+++ Supplied material
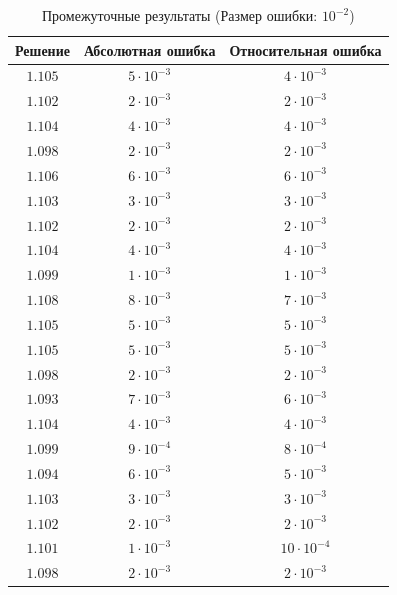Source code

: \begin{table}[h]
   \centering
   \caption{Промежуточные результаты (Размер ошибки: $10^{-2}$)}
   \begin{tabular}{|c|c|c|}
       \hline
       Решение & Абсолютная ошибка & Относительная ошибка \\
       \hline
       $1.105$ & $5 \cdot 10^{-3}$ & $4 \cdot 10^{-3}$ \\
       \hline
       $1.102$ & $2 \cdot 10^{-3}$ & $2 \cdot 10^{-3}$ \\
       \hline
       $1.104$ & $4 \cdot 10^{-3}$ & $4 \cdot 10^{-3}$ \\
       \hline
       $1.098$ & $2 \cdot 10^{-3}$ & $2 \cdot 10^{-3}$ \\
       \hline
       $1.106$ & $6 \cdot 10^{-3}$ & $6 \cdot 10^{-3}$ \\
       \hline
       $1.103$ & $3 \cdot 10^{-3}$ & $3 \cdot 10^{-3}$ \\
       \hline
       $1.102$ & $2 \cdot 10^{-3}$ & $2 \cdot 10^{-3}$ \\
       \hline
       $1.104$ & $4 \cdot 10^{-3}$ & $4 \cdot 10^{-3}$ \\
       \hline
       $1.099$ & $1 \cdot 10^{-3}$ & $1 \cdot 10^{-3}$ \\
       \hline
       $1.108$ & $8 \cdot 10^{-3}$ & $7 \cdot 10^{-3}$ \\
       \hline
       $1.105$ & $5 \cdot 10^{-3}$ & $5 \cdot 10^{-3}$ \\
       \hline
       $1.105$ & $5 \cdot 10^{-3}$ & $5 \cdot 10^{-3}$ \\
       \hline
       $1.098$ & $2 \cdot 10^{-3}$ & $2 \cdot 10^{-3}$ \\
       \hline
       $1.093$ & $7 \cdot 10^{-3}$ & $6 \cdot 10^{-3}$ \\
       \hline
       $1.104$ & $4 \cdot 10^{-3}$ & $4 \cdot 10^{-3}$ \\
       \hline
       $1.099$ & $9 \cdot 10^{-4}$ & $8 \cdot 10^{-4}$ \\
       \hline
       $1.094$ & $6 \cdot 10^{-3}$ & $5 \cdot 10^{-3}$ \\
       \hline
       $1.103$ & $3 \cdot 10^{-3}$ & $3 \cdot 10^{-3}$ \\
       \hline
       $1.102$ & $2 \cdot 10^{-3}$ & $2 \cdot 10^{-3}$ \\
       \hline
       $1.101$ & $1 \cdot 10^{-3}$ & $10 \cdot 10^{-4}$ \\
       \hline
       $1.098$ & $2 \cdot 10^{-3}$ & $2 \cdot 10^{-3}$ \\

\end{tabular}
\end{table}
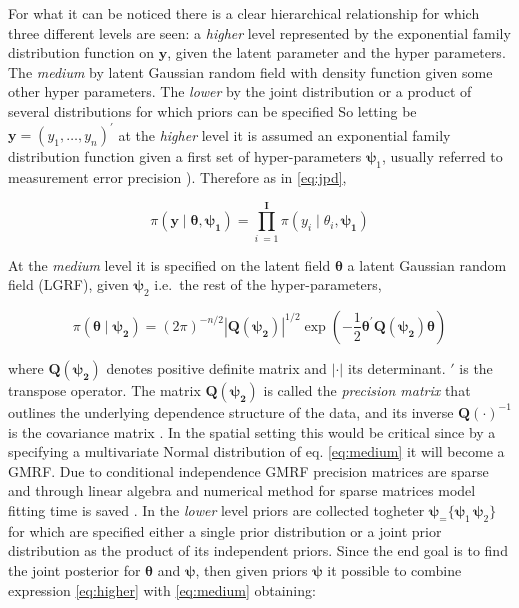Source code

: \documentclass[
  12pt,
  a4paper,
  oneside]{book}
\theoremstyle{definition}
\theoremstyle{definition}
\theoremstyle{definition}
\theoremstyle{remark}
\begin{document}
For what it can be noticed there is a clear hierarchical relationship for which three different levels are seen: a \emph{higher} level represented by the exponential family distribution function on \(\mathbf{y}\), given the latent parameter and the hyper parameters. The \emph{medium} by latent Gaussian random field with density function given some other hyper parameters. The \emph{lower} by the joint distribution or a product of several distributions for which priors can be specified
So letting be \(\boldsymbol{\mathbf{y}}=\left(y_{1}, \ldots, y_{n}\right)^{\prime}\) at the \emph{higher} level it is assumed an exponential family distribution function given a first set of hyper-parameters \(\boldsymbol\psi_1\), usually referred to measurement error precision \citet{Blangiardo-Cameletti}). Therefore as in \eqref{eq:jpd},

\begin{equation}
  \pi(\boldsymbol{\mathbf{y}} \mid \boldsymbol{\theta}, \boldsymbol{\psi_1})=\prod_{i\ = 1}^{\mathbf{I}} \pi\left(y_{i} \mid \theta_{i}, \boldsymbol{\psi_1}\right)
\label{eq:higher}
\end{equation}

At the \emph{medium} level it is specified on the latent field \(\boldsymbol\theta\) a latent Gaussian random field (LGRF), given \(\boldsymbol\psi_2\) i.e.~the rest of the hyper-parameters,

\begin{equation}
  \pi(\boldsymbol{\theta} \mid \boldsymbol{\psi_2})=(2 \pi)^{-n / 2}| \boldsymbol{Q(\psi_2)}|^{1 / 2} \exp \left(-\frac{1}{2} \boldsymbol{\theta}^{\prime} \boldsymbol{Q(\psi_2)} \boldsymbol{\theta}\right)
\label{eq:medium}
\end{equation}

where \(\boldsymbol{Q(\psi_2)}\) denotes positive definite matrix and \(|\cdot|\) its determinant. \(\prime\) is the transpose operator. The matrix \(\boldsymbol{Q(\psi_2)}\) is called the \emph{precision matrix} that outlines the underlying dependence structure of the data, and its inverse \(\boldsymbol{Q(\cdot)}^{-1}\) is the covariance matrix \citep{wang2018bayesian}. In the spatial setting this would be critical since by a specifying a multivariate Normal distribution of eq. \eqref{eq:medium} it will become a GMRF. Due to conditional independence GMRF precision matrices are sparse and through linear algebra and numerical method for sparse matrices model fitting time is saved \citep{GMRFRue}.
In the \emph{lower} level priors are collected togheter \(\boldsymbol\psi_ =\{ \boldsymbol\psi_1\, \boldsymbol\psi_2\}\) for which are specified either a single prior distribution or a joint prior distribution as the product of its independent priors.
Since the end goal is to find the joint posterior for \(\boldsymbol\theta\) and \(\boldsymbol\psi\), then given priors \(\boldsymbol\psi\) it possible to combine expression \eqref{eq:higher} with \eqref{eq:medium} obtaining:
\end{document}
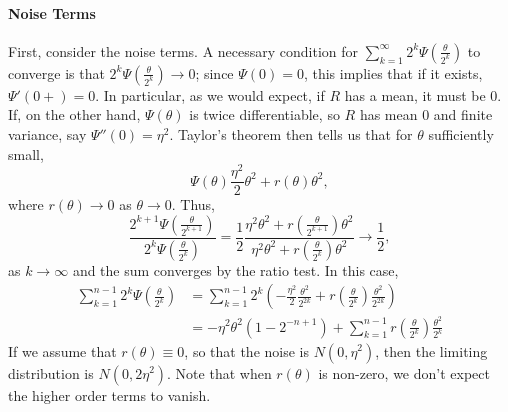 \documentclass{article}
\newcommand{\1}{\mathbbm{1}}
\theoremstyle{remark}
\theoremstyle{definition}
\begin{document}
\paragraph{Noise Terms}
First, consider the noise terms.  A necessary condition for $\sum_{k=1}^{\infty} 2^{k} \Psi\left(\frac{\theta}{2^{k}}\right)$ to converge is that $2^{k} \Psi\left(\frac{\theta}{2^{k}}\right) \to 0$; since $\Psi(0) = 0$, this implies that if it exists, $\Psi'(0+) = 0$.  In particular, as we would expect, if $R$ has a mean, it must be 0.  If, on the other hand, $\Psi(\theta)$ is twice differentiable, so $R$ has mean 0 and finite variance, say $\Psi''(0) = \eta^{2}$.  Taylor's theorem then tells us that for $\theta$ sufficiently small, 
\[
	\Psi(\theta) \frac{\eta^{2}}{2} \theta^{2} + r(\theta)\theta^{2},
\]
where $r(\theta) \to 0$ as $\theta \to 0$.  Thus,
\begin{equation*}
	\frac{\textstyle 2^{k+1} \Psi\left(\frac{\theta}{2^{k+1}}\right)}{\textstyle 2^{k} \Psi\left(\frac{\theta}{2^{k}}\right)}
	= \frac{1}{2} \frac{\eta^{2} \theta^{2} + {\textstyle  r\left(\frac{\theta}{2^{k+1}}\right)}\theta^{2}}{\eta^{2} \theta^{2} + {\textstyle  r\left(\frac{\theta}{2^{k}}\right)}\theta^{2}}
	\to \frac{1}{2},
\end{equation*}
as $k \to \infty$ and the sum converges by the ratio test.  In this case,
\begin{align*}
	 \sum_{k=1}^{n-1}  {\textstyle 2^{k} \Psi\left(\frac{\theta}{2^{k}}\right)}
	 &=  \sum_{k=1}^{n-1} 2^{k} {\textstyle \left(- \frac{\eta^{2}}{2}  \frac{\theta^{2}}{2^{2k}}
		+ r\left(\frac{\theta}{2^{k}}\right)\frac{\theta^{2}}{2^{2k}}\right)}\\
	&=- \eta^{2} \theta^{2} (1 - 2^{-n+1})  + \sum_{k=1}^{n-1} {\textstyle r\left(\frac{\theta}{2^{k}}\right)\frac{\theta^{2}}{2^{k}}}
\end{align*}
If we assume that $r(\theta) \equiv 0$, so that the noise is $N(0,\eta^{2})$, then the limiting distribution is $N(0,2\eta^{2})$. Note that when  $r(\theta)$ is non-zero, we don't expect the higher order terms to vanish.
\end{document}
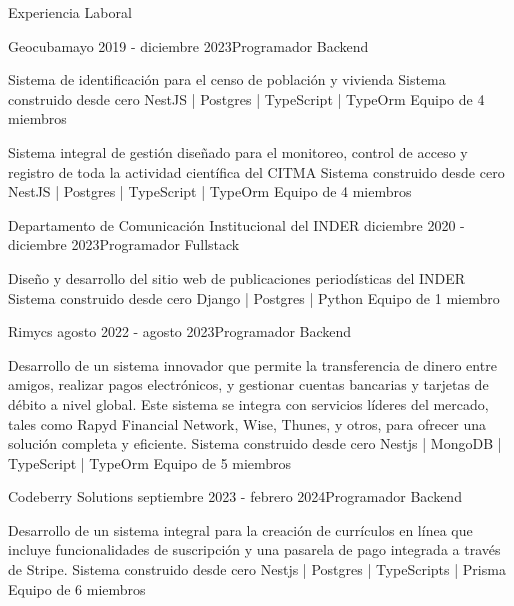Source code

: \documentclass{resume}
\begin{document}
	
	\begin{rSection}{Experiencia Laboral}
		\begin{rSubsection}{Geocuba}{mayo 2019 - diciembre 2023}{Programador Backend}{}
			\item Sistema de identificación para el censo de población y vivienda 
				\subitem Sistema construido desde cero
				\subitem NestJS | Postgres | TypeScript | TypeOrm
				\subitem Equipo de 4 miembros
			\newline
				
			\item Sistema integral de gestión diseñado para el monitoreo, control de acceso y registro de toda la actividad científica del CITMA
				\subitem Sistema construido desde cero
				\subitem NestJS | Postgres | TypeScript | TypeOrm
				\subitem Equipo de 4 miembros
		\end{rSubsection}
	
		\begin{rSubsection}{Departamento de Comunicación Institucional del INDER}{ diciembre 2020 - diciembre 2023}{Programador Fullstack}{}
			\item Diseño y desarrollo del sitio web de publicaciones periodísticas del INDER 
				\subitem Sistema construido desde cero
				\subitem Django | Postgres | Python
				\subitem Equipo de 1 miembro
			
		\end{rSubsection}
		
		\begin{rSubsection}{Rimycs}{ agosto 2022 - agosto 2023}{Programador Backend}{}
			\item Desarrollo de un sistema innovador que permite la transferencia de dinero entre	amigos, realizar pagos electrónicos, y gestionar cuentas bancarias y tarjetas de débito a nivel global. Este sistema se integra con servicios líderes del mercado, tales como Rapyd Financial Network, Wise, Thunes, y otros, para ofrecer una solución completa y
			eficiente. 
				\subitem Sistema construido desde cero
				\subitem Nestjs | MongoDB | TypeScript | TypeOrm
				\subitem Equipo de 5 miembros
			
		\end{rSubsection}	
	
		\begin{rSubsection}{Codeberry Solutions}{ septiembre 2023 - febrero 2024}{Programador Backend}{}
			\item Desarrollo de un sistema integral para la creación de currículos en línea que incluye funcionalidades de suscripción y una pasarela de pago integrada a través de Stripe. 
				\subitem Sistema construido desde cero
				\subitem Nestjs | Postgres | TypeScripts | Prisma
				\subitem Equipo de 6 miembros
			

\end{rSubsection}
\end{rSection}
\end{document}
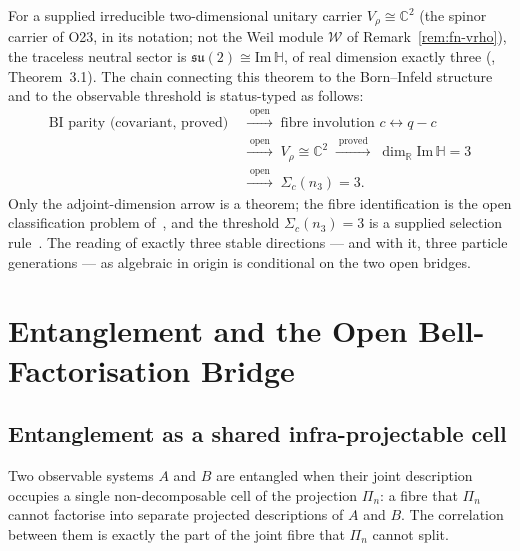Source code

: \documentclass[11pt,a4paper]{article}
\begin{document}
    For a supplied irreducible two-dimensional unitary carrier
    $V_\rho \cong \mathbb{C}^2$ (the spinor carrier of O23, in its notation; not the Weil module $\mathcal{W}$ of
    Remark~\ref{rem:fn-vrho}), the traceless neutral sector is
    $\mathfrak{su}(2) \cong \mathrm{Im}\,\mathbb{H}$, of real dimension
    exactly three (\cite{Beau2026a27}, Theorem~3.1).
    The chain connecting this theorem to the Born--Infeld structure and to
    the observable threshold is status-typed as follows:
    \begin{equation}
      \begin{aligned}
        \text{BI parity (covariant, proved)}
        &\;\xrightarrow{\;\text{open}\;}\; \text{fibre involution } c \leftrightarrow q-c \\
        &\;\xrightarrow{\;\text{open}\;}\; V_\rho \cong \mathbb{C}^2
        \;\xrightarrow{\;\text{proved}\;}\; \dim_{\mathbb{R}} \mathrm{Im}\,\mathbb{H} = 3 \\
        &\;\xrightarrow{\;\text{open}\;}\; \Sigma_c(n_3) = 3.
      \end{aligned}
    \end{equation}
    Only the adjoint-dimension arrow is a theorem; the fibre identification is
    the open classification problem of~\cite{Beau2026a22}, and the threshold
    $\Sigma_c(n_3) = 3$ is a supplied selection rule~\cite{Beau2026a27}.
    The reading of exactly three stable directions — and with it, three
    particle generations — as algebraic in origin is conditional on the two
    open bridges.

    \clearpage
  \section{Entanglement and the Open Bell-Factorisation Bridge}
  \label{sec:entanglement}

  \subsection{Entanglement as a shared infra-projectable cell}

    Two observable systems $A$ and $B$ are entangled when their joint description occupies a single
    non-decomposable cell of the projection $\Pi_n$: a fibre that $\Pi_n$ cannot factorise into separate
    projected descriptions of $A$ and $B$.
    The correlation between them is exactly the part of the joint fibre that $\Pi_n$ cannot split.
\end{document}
++++++
• Your assignment: Your answer should be all lines from the data that contain "diciembre".

• Task output:
		\begin{rSubsection}{Geocuba}{mayo 2019 - diciembre 2023}{Programador Backend}{}
		\begin{rSubsection}{Departamento de Comunicación Institucional del INDER}{ diciembre 2020 - diciembre 2023}{Programador Fullstack}{}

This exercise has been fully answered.